The Corbins’ social conscience was heightened by living near Adelaide’s poorest southwest area. Continuing her own family's charitable traditions, in 1876, Laura Corbin, at 35 and having had six of her 10 children, joined Mary Colton and others on the foundation ladies' advisory committee in planning what became Adelaide's Children's Hospital.
Corbin became deeply concerned at the plight of poor mothers, often widows, forced to leave children at home alone, sometimes with tragic consequences, while they worked at charring, laundering or office cleaning. In 1887, Corbin founded the South Adelaide Day Nursery for “taking care of the children of women who go out to work by the day”. It opened with four children in a rented room. Corbin visited city missions to publicise the service. Admissions, staff and facilities gradually increased.

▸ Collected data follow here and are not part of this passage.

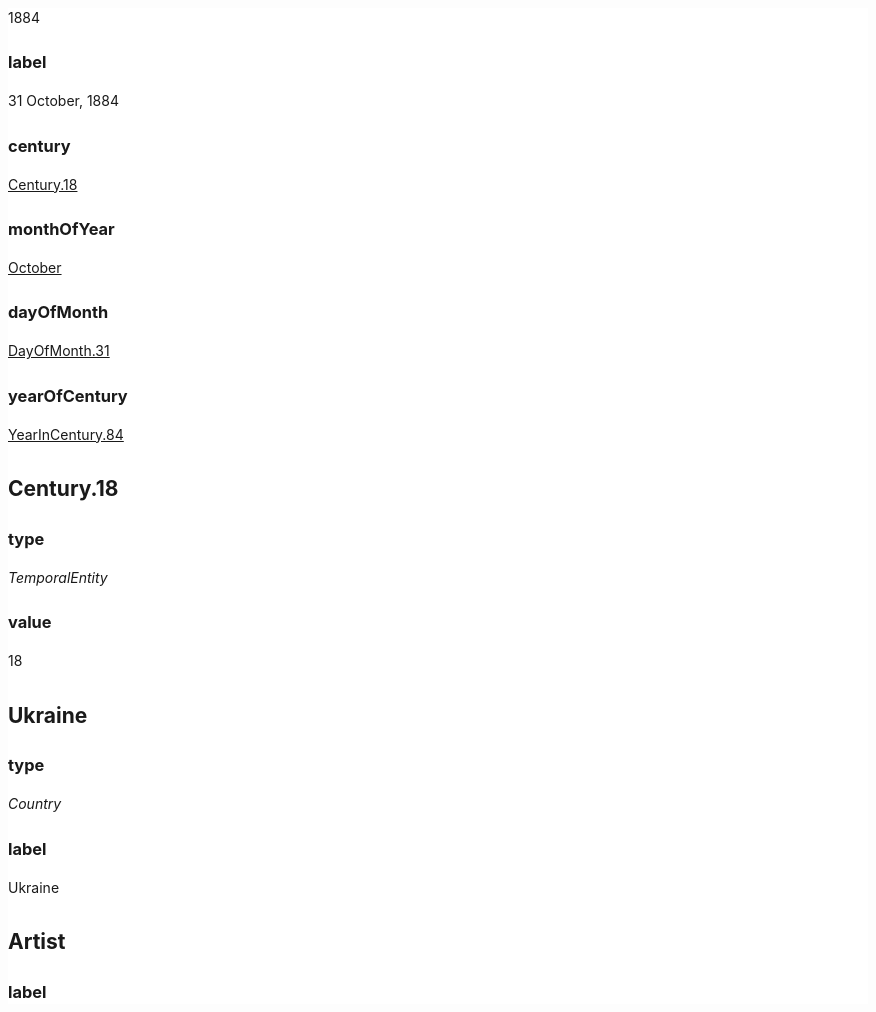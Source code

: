 
1884

### label


31 October, 1884

### century


[Century.18](#Century.18)

### monthOfYear


[October](#October)

### dayOfMonth


[DayOfMonth.31](#DayOfMonth.31)

### yearOfCentury


[YearInCentury.84](#YearInCentury.84)

## Century.18

### type


*TemporalEntity*

### value


18

## Ukraine

### type


*Country*

### label


Ukraine

## Artist

### label
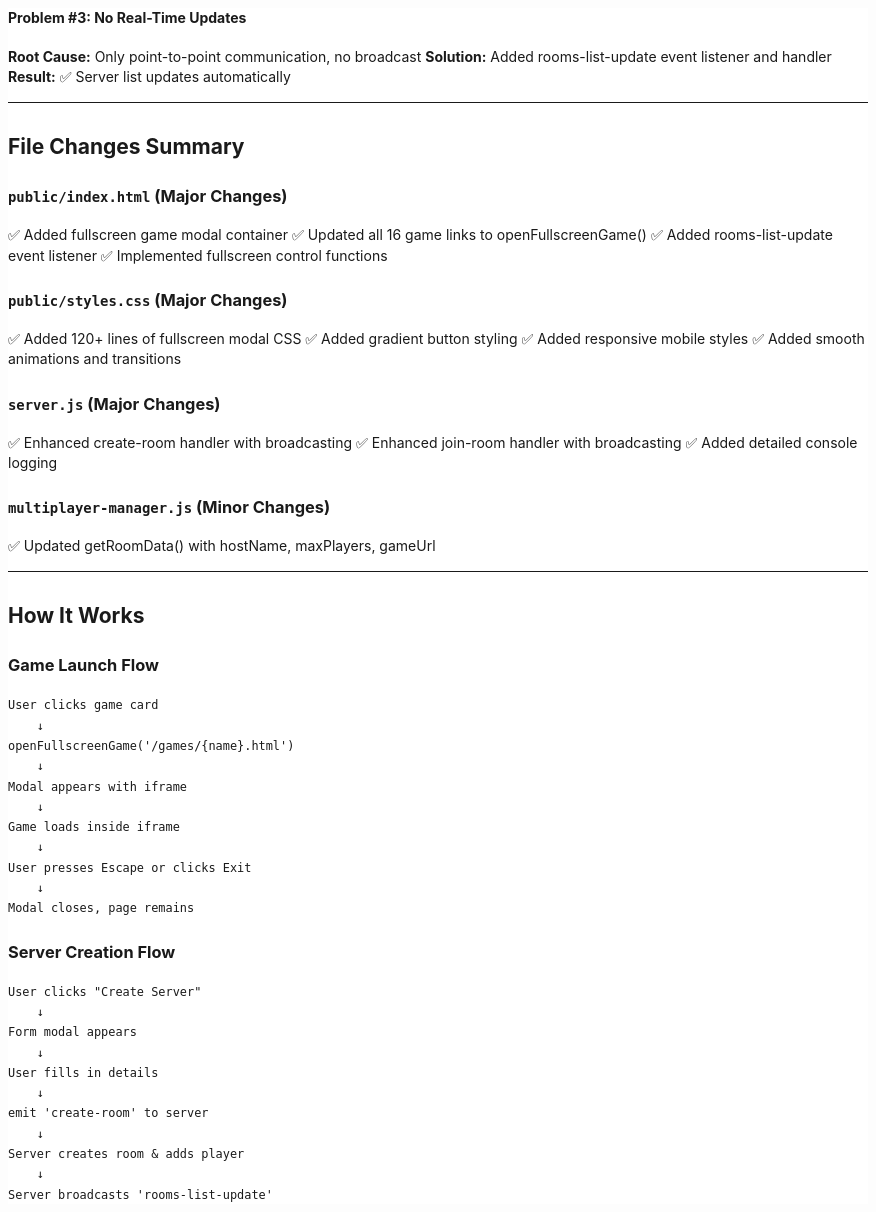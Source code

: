 #### Problem #3: No Real-Time Updates
**Root Cause:** Only point-to-point communication, no broadcast
**Solution:** Added rooms-list-update event listener and handler
**Result:** ✅ Server list updates automatically

---

## File Changes Summary

### `public/index.html` (Major Changes)
✅ Added fullscreen game modal container
✅ Updated all 16 game links to openFullscreenGame()
✅ Added rooms-list-update event listener
✅ Implemented fullscreen control functions

### `public/styles.css` (Major Changes)
✅ Added 120+ lines of fullscreen modal CSS
✅ Added gradient button styling
✅ Added responsive mobile styles
✅ Added smooth animations and transitions

### `server.js` (Major Changes)
✅ Enhanced create-room handler with broadcasting
✅ Enhanced join-room handler with broadcasting
✅ Added detailed console logging

### `multiplayer-manager.js` (Minor Changes)
✅ Updated getRoomData() with hostName, maxPlayers, gameUrl

---

## How It Works

### Game Launch Flow
```
User clicks game card
    ↓
openFullscreenGame('/games/{name}.html')
    ↓
Modal appears with iframe
    ↓
Game loads inside iframe
    ↓
User presses Escape or clicks Exit
    ↓
Modal closes, page remains
```

### Server Creation Flow
```
User clicks "Create Server"
    ↓
Form modal appears
    ↓
User fills in details
    ↓
emit 'create-room' to server
    ↓
Server creates room & adds player
    ↓
Server broadcasts 'rooms-list-update'
```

By 1889, weekly attendance at the nursery averaged 41. Babies and children under six, admitted for twopence per day between 7 a.m. and 6 p.m., were washed, freshly clothed and given good food and care by carefully-chosen staff. Health and hygiene were paramount considerations and the “sleeping decoctions” some mothers administered were banned.
With her family's backing, Corbin devoted herself to every aspect of management. She presided over the general and house committees, whose pioneering rules were adopted by crèches in other Australian colonies. Despite “disappointments and discouragements”, she persevered, encouraged by the children's wellbeing and mothers' gratitude.”
A visit to Britain and France in 1891, possibly due to her father-in-law’s death the previous year, gave Corbin the chance to study similar children’s care place in London and Paris. This gave rise to the name South Adelaide Crèche that became a “became a colony-wide cause: many, like Port Elliot's needlewomen, giving essential money and gifts in kind. Governors' wives were patrons."
During the 1893 depression admissions temporarily plummeted. Corbin started a soup kitchen and a women's distress relief fund, working hard with Augusta Zadow and Mary Lee, to "organise and distribute necessities to impoverished families.”
In August 1896, in a ceremony watched by thousands, Corbin laid the foundation stone of a distinctive new crèche building, reminiscent of a doll's house, in Gouger Street, Adelaide city, to be built using donations from the popular children's Sunbeam Society.
In 1897, having seen 37,000 admissions, Corbin resigned from her presidency and “labour of love”, taking her last opportunity to protest against employers' long hours for working women. Corbin died of pneumonia aged 65 in 1906 at the Adelaide suburb of Woodville. Ninety years later, the last traces of her heritage listed creche building in Gouger Street were demolished.